*DATASET EXTRACT*:
_ _ _ _ _
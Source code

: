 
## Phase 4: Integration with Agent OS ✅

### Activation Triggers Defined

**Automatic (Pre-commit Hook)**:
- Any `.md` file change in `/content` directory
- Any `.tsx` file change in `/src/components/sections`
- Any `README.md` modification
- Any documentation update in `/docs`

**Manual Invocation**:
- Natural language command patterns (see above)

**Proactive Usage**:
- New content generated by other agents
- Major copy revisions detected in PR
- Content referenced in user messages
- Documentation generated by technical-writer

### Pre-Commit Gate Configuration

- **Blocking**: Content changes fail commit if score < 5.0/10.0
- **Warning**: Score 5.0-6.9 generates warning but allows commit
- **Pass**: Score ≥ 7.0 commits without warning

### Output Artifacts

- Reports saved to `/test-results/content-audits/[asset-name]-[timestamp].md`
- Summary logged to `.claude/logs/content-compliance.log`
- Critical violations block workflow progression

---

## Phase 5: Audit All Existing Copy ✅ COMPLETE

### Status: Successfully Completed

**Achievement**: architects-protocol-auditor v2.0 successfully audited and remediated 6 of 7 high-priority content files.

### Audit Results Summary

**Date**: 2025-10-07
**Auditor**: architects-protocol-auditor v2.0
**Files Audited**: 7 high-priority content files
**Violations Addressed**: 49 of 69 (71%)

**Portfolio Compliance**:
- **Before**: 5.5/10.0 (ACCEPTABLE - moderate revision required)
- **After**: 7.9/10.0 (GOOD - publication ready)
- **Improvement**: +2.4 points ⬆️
_ _ _ _ _
*WHAT YOU WILL DO*: Exactly those lines that run from the start of the listing to the line containing "- **Warning**: Score" should be output, and no others.

*RESPONSE TO THE TASK*:
Source code

: 
## Phase 4: Integration with Agent OS ✅

### Activation Triggers Defined

**Automatic (Pre-commit Hook)**:
- Any `.md` file change in `/content` directory
- Any `.tsx` file change in `/src/components/sections`
- Any `README.md` modification
- Any documentation update in `/docs`

**Manual Invocation**:
- Natural language command patterns (see above)

**Proactive Usage**:
- New content generated by other agents
- Major copy revisions detected in PR
- Content referenced in user messages
- Documentation generated by technical-writer

### Pre-Commit Gate Configuration

- **Blocking**: Content changes fail commit if score < 5.0/10.0
- **Warning**: Score 5.0-6.9 generates warning but allows commit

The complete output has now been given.